Karen Lee

Karen Lee[responsivevoice_button voice=”US English Female” buttontext=”Listen to Article”]
Before retiring five years ago, Karen Lee’s professional life as a psychotherapist and clinical social work educator focused on using words to identify and explore the human condition. Lee chose another path in retirement, one in which she uses visual images to communicate feelings and thoughts, and to connect with others. She says she feels so fortunate to have been able to revisit the “road not taken” and become the professional artist she always longed to be. Lee contends the work of a therapist and that of an artist are similar in that both practitioners seek to elicit an emotional response and connect with others. There’s a major difference, however, Lee says, in that the therapist is focused on another person’s narrative while the artist is exploring his or her own.
“A work of art,” Lee offers, “represents the artist’s interpretation of what she sees as well as invites the viewer to see the world through the artist’s experience. Even a momentary glance reflects a conversation between these two people. I invite the viewers of my work to find their own unique meaning and emotional response to what they are seeing. The conversation has begun.” For Lee, a desire to have these conversations with the world began early in childhood with the media available to her at home. Using crayons, pencils, and chalk, Lee created a visual fantasy world that felt more loving and supportive than the one in which she found herself. Color, shape, and line both soothed and excited her, and they enabled her to transform her reality into a preferred narrative. Art play, she says, made her feel alive and happy, and it continued to do so throughout childhood and adolescence.
As, oftentimes, happens with so many aspiring young artists, discouragement of Lee’s chosen professional path was accomplished through harsh judgment of her potential to make a living doing what she loved. With great regret she succumbed to the prevailing “wisdom” and discarded her dreams of an artist’s life. Becoming a psychotherapist, Lee believes, gave her the opportunity to better understand choices she’d allowed others to make for her. Not surprisingly given her own history, Lee took great satisfaction in working with young people making claims for their own identity as artists. Throughout her clinical career she was fascinated by the narratives people create for themselves – the stories they tell about who they are and how they got that way.

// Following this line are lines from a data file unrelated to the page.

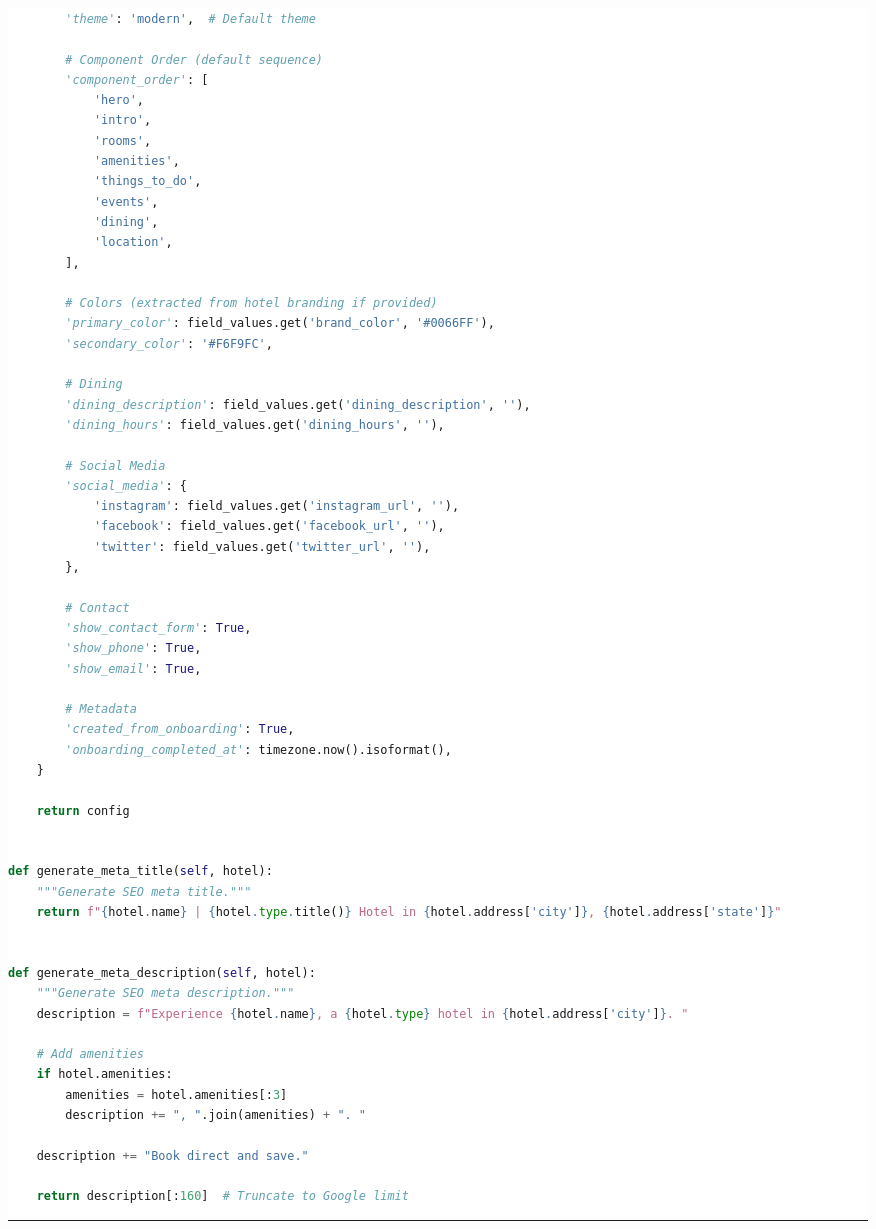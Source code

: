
 ```python
        'theme': 'modern',  # Default theme

        # Component Order (default sequence)
        'component_order': [
            'hero',
            'intro',
            'rooms',
            'amenities',
            'things_to_do',
            'events',
            'dining',
            'location',
        ],

        # Colors (extracted from hotel branding if provided)
        'primary_color': field_values.get('brand_color', '#0066FF'),
        'secondary_color': '#F6F9FC',

        # Dining
        'dining_description': field_values.get('dining_description', ''),
        'dining_hours': field_values.get('dining_hours', ''),

        # Social Media
        'social_media': {
            'instagram': field_values.get('instagram_url', ''),
            'facebook': field_values.get('facebook_url', ''),
            'twitter': field_values.get('twitter_url', ''),
        },

        # Contact
        'show_contact_form': True,
        'show_phone': True,
        'show_email': True,

        # Metadata
        'created_from_onboarding': True,
        'onboarding_completed_at': timezone.now().isoformat(),
    }

    return config


def generate_meta_title(self, hotel):
    """Generate SEO meta title."""
    return f"{hotel.name} | {hotel.type.title()} Hotel in {hotel.address['city']}, {hotel.address['state']}"


def generate_meta_description(self, hotel):
    """Generate SEO meta description."""
    description = f"Experience {hotel.name}, a {hotel.type} hotel in {hotel.address['city']}. "

    # Add amenities
    if hotel.amenities:
        amenities = hotel.amenities[:3]
        description += ", ".join(amenities) + ". "

    description += "Book direct and save."

    return description[:160]  # Truncate to Google limit
```

---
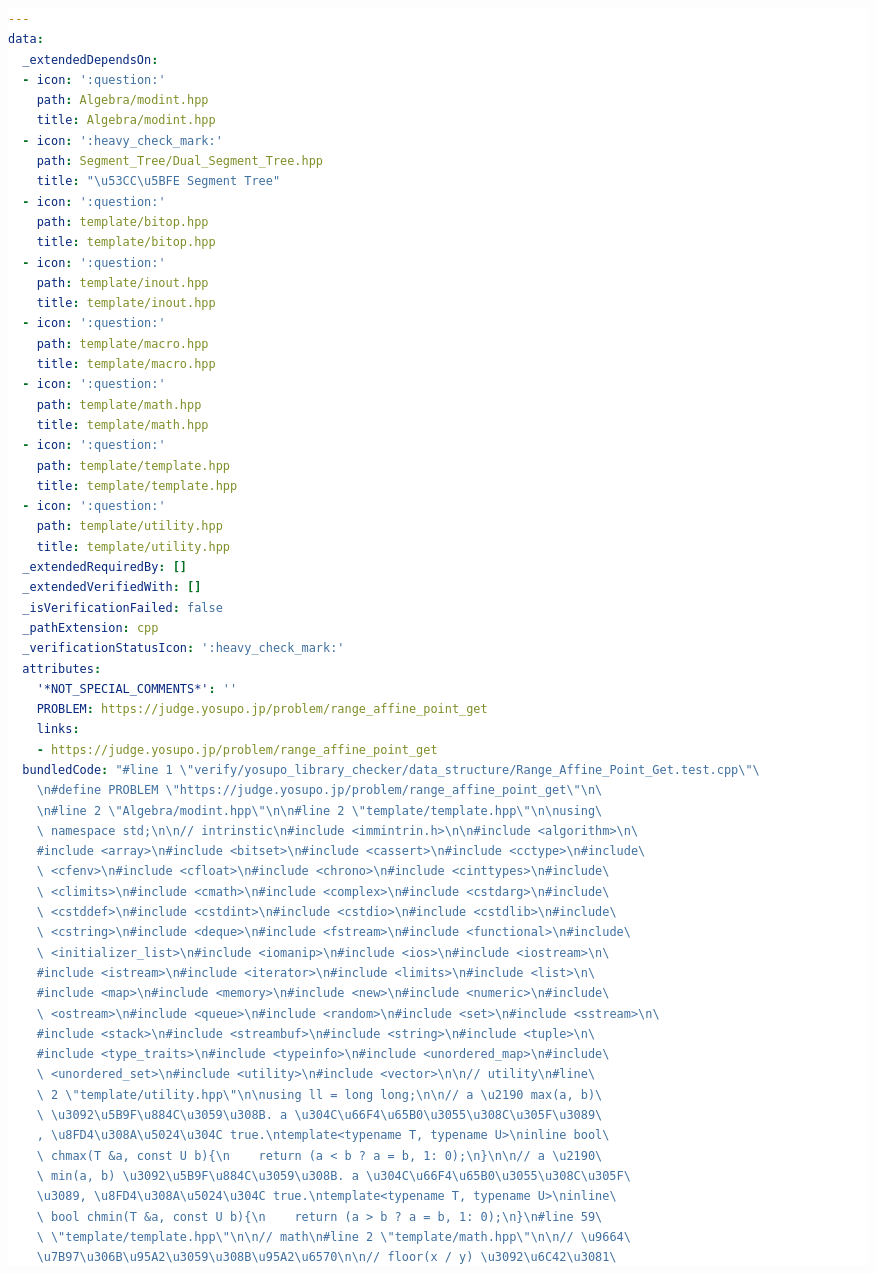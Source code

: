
 ```yaml
---
data:
  _extendedDependsOn:
  - icon: ':question:'
    path: Algebra/modint.hpp
    title: Algebra/modint.hpp
  - icon: ':heavy_check_mark:'
    path: Segment_Tree/Dual_Segment_Tree.hpp
    title: "\u53CC\u5BFE Segment Tree"
  - icon: ':question:'
    path: template/bitop.hpp
    title: template/bitop.hpp
  - icon: ':question:'
    path: template/inout.hpp
    title: template/inout.hpp
  - icon: ':question:'
    path: template/macro.hpp
    title: template/macro.hpp
  - icon: ':question:'
    path: template/math.hpp
    title: template/math.hpp
  - icon: ':question:'
    path: template/template.hpp
    title: template/template.hpp
  - icon: ':question:'
    path: template/utility.hpp
    title: template/utility.hpp
  _extendedRequiredBy: []
  _extendedVerifiedWith: []
  _isVerificationFailed: false
  _pathExtension: cpp
  _verificationStatusIcon: ':heavy_check_mark:'
  attributes:
    '*NOT_SPECIAL_COMMENTS*': ''
    PROBLEM: https://judge.yosupo.jp/problem/range_affine_point_get
    links:
    - https://judge.yosupo.jp/problem/range_affine_point_get
  bundledCode: "#line 1 \"verify/yosupo_library_checker/data_structure/Range_Affine_Point_Get.test.cpp\"\
    \n#define PROBLEM \"https://judge.yosupo.jp/problem/range_affine_point_get\"\n\
    \n#line 2 \"Algebra/modint.hpp\"\n\n#line 2 \"template/template.hpp\"\n\nusing\
    \ namespace std;\n\n// intrinstic\n#include <immintrin.h>\n\n#include <algorithm>\n\
    #include <array>\n#include <bitset>\n#include <cassert>\n#include <cctype>\n#include\
    \ <cfenv>\n#include <cfloat>\n#include <chrono>\n#include <cinttypes>\n#include\
    \ <climits>\n#include <cmath>\n#include <complex>\n#include <cstdarg>\n#include\
    \ <cstddef>\n#include <cstdint>\n#include <cstdio>\n#include <cstdlib>\n#include\
    \ <cstring>\n#include <deque>\n#include <fstream>\n#include <functional>\n#include\
    \ <initializer_list>\n#include <iomanip>\n#include <ios>\n#include <iostream>\n\
    #include <istream>\n#include <iterator>\n#include <limits>\n#include <list>\n\
    #include <map>\n#include <memory>\n#include <new>\n#include <numeric>\n#include\
    \ <ostream>\n#include <queue>\n#include <random>\n#include <set>\n#include <sstream>\n\
    #include <stack>\n#include <streambuf>\n#include <string>\n#include <tuple>\n\
    #include <type_traits>\n#include <typeinfo>\n#include <unordered_map>\n#include\
    \ <unordered_set>\n#include <utility>\n#include <vector>\n\n// utility\n#line\
    \ 2 \"template/utility.hpp\"\n\nusing ll = long long;\n\n// a \u2190 max(a, b)\
    \ \u3092\u5B9F\u884C\u3059\u308B. a \u304C\u66F4\u65B0\u3055\u308C\u305F\u3089\
    , \u8FD4\u308A\u5024\u304C true.\ntemplate<typename T, typename U>\ninline bool\
    \ chmax(T &a, const U b){\n    return (a < b ? a = b, 1: 0);\n}\n\n// a \u2190\
    \ min(a, b) \u3092\u5B9F\u884C\u3059\u308B. a \u304C\u66F4\u65B0\u3055\u308C\u305F\
    \u3089, \u8FD4\u308A\u5024\u304C true.\ntemplate<typename T, typename U>\ninline\
    \ bool chmin(T &a, const U b){\n    return (a > b ? a = b, 1: 0);\n}\n#line 59\
    \ \"template/template.hpp\"\n\n// math\n#line 2 \"template/math.hpp\"\n\n// \u9664\
    \u7B97\u306B\u95A2\u3059\u308B\u95A2\u6570\n\n// floor(x / y) \u3092\u6C42\u3081\
```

And then one day Lee decided to change her own story – to return to the world of color and shape and line and the art practice that had made her feel so happy at the beginning of her life. Accomplishing this goal necessitated a move from the large cities in which she’d always lived to a home in a big leaf maple forest in Oregon. For four years Lee took classes and experimented with different media until she found the ONE. Using a mixed media approach, blending digital photography and fiber arts, she “re-imagines” elements of multiple photographs to compose a new image reflecting the story she wants to tell. These visual “narratives” explore the very same universal themes, feelings, and concerns that were the subject of years of therapy conversations. Lee hopes the viewers of her artwork will see themselves and the lives they’re living in one of her stories.